O lançamento de O Telefone do Sr. Harrigan parece oportuno, especialmente porque nossa dependência da tecnologia cresceu exponencialmente desde a pandemia. Alguns espectadores podem se sentir desapontados, pois os elementos de terror não são explícitos e não há nada particularmente chocante. Você não vai desmaiar depois de assistir o filme, mas sentirá uma sensação de pavor invadir seu coração, enquanto você se senta e assiste as notificações aparecerem em seu telefone, sabendo que não tem o poder de resistir.

5 pipocas!

 

 

Disponível na Netflix.

Abracadabra 2: as Irmãs Sanderson vão te pegar, cuidado!

Quando Abracadabra foi lançado no verão de 1993, o filme de Halloween para toda a família desembarcou com um baque. Inexplicavelmente lançado em julho, e não no outono, o filme recebeu críticas mistas dos críticos e foi um fracasso de bilheteria. Nos anos seguintes, no entanto, Abracadabra encontrou uma base de fãs surpreendentemente grande graças às transmissões anuais de TV e, mais recentemente, um lugar no Disney +. Hoje, é um eterno favorito para os amantes do Halloween. Apesar dessa construção lenta, é surpreendente que tenha levado quase três décadas para que o filme, sobre três bruxas ressuscitadas buscando as almas das crianças, tenha uma sequência.

Esse momento, antecipado por tantos fãs, chegou na forma de Abracadabra 2, uma sequência solidamente divertida que entende seu público. Situado em 2022, a continuação não apenas salta por várias décadas, mas também se reimagina de uma maneira mais contemporânea, diversificando seu elenco e adotando a tecnologia. O filme, dirigido por Anne Fletcher e escrito por Jen D’Angelo, apresenta a Salem moderna, onde as adolescentes Becca (Whitney Peak), Izzy (Belissa Escobedo) e Cassie (Lilia Buckingham) realizam uma cerimônia anual de amizade na noite de Halloween. Este ano, porém, Cassie está fora do grupo graças ao seu namorado popular – que as amigas ODEIAM. Já Becca e Izzy estão armadas com uma vela potente dada por Gilbert (Sam Richardson), dono da Old Salem Magic Shoppe, que já foi o lar das misteriosas Irmãs Sanderson.

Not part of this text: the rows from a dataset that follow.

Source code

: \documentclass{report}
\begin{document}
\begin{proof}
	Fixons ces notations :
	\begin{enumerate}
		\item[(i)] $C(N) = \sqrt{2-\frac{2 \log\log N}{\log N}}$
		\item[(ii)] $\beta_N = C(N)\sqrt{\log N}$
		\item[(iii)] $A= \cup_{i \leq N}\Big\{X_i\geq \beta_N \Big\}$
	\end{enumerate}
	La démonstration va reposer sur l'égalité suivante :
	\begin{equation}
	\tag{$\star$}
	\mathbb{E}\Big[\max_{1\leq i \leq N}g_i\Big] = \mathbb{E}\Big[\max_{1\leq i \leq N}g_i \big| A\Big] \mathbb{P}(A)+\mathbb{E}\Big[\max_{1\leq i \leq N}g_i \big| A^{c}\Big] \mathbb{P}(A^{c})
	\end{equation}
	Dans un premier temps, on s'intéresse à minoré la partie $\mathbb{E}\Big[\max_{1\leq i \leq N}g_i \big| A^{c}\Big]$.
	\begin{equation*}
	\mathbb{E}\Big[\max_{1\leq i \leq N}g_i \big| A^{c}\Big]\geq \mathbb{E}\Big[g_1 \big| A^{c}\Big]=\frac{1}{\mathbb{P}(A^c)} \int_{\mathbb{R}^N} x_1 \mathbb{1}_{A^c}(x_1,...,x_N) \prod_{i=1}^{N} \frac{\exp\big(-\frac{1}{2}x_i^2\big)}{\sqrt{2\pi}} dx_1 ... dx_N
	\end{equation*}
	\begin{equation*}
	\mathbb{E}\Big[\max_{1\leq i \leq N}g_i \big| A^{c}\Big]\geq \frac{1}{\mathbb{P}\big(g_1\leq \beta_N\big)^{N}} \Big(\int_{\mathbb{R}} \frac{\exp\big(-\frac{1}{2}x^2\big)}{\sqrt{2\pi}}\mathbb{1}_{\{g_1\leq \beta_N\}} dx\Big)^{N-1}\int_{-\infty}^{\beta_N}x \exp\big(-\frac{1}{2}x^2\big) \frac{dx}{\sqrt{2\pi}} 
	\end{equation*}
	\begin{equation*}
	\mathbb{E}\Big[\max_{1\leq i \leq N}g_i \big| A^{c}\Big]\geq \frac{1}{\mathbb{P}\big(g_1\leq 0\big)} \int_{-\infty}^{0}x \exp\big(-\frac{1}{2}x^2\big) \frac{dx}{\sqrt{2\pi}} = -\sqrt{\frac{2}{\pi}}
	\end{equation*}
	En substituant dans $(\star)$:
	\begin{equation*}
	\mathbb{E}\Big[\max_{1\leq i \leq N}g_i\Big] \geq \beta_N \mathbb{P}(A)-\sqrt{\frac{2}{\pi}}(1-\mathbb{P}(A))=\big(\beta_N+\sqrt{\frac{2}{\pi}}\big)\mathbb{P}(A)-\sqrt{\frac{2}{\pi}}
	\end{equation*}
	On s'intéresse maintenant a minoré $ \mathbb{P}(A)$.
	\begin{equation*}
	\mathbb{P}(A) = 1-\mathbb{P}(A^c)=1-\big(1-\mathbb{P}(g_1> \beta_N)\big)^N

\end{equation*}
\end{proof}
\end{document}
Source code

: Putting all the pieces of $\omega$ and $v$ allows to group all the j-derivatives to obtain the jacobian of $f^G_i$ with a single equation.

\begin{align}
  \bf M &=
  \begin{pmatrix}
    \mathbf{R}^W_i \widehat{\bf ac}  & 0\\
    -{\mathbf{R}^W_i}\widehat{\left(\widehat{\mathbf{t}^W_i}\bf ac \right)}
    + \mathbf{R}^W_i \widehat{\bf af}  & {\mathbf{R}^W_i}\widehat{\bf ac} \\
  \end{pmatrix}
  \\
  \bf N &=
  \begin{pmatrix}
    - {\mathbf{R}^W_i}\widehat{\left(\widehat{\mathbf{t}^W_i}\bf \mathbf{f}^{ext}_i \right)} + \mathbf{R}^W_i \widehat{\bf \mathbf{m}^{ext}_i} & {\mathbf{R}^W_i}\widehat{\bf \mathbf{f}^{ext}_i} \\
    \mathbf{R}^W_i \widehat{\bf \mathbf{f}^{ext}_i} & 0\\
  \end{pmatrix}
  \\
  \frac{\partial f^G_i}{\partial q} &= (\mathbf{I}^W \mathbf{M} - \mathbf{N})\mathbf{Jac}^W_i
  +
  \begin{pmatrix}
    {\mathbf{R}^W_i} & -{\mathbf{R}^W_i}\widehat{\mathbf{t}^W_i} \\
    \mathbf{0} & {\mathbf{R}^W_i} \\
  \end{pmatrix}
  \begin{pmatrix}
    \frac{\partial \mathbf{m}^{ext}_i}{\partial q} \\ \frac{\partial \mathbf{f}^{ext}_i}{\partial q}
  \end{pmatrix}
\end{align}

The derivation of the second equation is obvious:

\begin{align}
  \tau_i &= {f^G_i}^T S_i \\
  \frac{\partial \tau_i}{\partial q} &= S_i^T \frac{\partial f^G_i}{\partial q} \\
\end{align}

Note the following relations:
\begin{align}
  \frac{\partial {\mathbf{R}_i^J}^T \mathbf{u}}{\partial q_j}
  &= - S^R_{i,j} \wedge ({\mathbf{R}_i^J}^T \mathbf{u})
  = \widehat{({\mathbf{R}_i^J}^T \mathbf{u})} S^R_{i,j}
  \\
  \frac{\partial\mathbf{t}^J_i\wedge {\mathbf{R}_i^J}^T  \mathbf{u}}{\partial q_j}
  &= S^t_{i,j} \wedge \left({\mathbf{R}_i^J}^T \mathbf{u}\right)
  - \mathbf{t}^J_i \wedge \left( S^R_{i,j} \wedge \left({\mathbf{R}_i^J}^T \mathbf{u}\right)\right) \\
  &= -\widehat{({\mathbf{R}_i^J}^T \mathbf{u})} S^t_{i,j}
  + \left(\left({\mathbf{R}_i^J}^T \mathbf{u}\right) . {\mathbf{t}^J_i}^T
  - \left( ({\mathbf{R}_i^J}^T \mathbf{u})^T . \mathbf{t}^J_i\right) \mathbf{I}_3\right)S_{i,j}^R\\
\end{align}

Claro, os fãs estarão imediatamente familiarizados com as irmãs, que estão de volta com cabelo e maquiagem idênticos 29 anos depois: Bette Midler como Winnie, Kathy Najimy como Mary e Sarah Jessica Parker como Sarah.

O trio, que vemos em um flashback divertido quando crianças no início do filme, é acidentalmente ressuscitado – novamente – por Becca e Izzy e sai em busca das almas das crianças para manter sua juventude. Eles também estão em busca do prefeito de Salem, interpretado por Tony Hale. Como é um filme infantil, as apostas são razoavelmente baixas e o perigo nunca é muito perigoso. Fletcher e D’Angelo prestam homenagem ao original trazendo de volta Billy Butcherson (Doug Jones), um zumbi que ajuda a deter as bruxas.

Como o primeiro filme, Abracadabra 2 é exagerado, cheio de energia e nunca se leva muito a sério. Em uma das melhores cenas, as Irmãs Sanderson se deparam com um concurso de fantasias onde todos os participantes se vestem como elas – incluindo um grupo de drag queens. Há um entendimento claro de todos os envolvidos de que isso deve ser leve e divertido. Ninguém abraça essa diretriz mais do que Midler, Najimy e Parker, que encarnam corajosamente os papéis mesmo quando as coisas ficam ridículas. Os novos membros do elenco também gostam do passeio, especialmente Richardson, que está imensamente entusiasmado, e Hannah Waddingham, que interpreta uma bruxa da Salem antiga. Embora o enredo seja básico, refazendo elementos do original, como muitas sequências fazem, ele funciona.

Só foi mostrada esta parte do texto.